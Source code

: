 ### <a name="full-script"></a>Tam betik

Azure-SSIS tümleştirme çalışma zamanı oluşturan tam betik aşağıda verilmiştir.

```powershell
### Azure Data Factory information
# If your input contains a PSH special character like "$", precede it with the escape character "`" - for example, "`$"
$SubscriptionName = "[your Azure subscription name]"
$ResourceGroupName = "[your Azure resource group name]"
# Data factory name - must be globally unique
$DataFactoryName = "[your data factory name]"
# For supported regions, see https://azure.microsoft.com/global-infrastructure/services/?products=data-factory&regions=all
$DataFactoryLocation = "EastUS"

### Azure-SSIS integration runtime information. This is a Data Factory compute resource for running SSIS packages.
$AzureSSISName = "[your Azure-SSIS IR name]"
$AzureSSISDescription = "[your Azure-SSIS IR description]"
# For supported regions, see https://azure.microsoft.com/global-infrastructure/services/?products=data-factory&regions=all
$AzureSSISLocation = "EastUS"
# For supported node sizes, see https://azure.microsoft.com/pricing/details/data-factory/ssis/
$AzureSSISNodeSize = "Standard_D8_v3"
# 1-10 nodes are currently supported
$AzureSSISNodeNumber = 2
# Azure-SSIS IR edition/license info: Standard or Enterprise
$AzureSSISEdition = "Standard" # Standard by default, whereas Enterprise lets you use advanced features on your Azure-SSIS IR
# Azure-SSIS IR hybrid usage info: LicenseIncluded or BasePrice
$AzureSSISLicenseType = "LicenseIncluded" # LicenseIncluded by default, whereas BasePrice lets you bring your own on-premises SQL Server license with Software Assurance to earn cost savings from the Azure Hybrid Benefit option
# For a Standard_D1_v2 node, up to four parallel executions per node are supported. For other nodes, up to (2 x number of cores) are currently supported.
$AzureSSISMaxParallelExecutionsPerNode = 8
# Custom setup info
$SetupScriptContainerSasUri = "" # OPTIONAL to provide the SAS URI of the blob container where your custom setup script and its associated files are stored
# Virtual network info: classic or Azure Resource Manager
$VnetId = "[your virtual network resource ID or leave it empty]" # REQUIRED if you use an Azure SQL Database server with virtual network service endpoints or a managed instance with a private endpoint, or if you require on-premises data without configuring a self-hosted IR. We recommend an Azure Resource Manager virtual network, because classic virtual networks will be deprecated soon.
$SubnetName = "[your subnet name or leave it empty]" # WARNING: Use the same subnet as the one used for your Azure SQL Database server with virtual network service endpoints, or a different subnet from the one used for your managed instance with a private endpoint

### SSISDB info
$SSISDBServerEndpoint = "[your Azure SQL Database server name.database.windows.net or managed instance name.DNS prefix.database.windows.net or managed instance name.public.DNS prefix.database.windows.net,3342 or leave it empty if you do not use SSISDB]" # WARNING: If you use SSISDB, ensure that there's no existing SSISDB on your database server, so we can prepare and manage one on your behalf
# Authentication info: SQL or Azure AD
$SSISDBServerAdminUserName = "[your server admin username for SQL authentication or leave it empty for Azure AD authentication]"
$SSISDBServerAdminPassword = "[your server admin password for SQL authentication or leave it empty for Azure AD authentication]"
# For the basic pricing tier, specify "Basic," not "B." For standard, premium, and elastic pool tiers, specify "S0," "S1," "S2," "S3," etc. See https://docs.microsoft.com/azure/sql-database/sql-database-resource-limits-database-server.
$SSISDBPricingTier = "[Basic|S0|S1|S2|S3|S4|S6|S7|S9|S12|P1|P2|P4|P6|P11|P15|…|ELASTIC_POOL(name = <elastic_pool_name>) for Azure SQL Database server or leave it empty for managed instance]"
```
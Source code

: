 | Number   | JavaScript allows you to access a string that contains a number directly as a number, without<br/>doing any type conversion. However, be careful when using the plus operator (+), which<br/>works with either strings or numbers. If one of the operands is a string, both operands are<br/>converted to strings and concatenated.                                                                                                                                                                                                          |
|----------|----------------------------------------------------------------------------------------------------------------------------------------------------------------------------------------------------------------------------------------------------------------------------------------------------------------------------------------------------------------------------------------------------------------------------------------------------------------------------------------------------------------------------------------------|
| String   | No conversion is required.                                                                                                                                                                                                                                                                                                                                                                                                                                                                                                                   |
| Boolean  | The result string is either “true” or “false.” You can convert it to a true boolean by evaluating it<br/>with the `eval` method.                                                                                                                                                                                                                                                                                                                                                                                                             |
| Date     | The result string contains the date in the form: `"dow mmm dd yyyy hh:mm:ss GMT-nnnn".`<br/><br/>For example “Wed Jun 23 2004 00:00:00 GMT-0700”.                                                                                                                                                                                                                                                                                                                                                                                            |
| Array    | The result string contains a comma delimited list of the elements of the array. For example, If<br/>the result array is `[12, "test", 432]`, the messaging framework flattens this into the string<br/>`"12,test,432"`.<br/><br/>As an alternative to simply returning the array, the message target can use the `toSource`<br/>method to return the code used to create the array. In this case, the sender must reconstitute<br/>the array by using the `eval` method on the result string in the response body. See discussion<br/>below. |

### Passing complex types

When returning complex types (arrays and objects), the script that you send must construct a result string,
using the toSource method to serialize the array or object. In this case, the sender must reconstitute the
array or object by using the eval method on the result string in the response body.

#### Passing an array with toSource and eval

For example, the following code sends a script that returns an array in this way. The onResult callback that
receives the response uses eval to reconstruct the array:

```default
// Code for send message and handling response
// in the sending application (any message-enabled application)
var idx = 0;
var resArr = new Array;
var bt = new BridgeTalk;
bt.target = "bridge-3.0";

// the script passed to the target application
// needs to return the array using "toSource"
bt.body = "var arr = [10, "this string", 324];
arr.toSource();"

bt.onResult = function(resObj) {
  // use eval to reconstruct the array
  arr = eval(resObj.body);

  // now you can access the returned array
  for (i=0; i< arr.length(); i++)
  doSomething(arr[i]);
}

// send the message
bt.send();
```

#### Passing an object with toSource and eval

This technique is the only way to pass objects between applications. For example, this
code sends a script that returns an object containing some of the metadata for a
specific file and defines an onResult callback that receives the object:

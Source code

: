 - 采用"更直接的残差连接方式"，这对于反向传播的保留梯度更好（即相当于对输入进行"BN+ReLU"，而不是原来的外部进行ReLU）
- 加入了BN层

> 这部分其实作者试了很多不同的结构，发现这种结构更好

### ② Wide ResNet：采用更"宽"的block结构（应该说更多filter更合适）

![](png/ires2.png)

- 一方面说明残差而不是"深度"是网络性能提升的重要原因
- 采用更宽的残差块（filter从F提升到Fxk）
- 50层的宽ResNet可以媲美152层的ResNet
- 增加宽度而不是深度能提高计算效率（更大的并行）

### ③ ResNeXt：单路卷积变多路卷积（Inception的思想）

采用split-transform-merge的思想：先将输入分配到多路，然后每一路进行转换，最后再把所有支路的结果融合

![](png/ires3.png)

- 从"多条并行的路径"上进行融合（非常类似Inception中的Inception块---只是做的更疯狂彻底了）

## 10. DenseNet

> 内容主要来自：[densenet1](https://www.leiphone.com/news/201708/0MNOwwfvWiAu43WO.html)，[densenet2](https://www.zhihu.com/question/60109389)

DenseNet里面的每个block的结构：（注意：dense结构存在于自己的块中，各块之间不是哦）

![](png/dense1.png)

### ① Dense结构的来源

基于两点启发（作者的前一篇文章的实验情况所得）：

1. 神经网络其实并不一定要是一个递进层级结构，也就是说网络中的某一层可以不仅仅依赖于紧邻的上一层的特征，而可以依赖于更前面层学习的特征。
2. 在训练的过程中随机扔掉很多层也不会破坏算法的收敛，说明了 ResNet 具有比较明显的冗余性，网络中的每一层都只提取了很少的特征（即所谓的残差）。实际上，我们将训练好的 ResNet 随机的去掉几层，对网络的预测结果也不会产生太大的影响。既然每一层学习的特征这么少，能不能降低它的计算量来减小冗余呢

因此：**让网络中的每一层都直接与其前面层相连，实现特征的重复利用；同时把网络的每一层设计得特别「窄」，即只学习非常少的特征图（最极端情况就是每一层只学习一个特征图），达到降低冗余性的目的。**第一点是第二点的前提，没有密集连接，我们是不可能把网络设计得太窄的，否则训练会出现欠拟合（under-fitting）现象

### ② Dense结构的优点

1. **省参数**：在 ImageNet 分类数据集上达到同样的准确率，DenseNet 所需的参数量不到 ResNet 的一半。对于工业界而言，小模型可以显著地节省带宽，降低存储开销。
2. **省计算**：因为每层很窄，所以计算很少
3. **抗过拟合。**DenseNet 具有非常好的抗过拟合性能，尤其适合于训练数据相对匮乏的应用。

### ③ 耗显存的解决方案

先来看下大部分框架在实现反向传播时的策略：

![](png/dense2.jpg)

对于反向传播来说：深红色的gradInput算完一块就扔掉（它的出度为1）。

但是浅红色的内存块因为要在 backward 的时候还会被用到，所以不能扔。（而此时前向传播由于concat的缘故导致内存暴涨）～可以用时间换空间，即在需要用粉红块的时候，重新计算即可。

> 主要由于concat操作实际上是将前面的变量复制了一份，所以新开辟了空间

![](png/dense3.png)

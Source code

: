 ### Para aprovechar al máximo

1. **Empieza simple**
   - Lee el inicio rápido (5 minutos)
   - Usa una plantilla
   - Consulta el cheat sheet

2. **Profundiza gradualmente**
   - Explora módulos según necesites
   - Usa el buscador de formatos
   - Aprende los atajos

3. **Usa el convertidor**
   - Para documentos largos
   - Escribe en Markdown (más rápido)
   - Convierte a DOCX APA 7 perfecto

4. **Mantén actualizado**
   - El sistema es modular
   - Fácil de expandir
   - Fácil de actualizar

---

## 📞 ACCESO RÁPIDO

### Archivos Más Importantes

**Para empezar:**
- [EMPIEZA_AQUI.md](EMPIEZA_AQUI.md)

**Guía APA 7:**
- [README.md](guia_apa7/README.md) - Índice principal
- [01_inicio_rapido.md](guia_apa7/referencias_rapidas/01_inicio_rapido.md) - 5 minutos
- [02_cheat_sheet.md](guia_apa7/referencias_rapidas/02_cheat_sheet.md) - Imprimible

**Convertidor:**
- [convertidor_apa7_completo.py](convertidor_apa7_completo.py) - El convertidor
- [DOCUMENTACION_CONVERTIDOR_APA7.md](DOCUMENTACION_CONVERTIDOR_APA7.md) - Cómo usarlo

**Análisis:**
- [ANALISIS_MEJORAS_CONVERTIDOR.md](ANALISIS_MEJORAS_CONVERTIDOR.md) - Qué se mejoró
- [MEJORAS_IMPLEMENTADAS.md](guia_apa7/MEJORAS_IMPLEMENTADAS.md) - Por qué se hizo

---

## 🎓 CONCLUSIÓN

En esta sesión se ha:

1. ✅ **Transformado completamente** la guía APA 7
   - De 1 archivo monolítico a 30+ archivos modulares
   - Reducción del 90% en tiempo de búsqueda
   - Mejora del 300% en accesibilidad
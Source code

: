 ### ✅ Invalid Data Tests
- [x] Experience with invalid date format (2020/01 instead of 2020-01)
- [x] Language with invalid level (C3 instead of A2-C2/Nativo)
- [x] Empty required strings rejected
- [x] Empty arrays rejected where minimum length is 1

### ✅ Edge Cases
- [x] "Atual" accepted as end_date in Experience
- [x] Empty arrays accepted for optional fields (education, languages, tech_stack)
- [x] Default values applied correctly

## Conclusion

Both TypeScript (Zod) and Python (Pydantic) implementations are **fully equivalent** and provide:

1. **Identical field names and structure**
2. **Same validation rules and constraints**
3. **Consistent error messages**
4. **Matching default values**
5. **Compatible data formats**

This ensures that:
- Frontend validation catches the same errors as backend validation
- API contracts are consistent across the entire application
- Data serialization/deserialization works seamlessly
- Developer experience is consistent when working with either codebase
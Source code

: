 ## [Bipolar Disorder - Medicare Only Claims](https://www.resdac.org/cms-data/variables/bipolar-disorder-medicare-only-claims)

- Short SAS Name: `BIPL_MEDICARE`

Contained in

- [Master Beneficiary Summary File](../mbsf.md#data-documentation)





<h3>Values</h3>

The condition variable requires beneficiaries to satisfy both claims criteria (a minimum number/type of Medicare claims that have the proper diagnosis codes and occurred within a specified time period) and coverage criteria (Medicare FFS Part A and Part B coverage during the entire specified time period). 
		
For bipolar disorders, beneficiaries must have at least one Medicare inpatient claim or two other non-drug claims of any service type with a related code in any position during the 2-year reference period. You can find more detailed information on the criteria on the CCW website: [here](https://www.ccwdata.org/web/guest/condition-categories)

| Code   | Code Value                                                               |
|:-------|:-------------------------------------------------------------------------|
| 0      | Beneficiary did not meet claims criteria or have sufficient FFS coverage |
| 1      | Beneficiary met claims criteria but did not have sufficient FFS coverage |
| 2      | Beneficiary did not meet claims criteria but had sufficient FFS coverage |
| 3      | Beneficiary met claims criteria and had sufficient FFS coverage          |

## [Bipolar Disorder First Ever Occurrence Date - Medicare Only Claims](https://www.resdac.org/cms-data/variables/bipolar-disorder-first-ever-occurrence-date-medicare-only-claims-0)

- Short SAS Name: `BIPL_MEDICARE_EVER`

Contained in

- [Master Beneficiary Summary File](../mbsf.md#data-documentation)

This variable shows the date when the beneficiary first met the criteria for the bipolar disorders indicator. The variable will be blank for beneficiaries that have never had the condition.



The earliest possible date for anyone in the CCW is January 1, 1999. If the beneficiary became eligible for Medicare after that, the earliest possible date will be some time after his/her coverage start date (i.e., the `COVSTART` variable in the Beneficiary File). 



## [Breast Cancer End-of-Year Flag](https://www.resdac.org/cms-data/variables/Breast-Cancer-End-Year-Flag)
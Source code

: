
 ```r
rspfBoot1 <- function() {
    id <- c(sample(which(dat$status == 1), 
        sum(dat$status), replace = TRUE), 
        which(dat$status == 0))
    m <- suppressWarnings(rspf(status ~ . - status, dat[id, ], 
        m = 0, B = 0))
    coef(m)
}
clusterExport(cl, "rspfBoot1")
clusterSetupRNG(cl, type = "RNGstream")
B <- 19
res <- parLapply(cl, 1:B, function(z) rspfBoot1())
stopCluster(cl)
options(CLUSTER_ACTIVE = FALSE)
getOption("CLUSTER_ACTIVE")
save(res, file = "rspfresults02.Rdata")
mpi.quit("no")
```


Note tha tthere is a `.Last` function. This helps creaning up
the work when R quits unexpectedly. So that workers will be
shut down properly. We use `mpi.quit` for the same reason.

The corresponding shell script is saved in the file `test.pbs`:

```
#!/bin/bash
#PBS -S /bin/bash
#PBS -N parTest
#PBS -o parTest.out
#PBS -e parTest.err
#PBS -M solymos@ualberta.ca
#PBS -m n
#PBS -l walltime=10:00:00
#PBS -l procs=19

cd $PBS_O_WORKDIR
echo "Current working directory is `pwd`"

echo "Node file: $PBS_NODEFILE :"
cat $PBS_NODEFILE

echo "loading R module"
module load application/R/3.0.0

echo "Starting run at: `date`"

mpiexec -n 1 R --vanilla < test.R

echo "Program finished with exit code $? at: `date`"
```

=-=-=

Activity: From the records above, print exactly the lines that run from the line with "1. ✅ **Transformado" to the line with "- [x] Empty arrays accepted", inclusive.

Output for this task:
1. ✅ **Transformado completamente** la guía APA 7
   - De 1 archivo monolítico a 30+ archivos modulares
   - Reducción del 90% en tiempo de búsqueda
   - Mejora del 300% en accesibilidad
Source code

: ### ✅ Invalid Data Tests
- [x] Experience with invalid date format (2020/01 instead of 2020-01)
- [x] Language with invalid level (C3 instead of A2-C2/Nativo)
- [x] Empty required strings rejected
- [x] Empty arrays rejected where minimum length is 1

### ✅ Edge Cases
- [x] "Atual" accepted as end_date in Experience
- [x] Empty arrays accepted for optional fields (education, languages, tech_stack)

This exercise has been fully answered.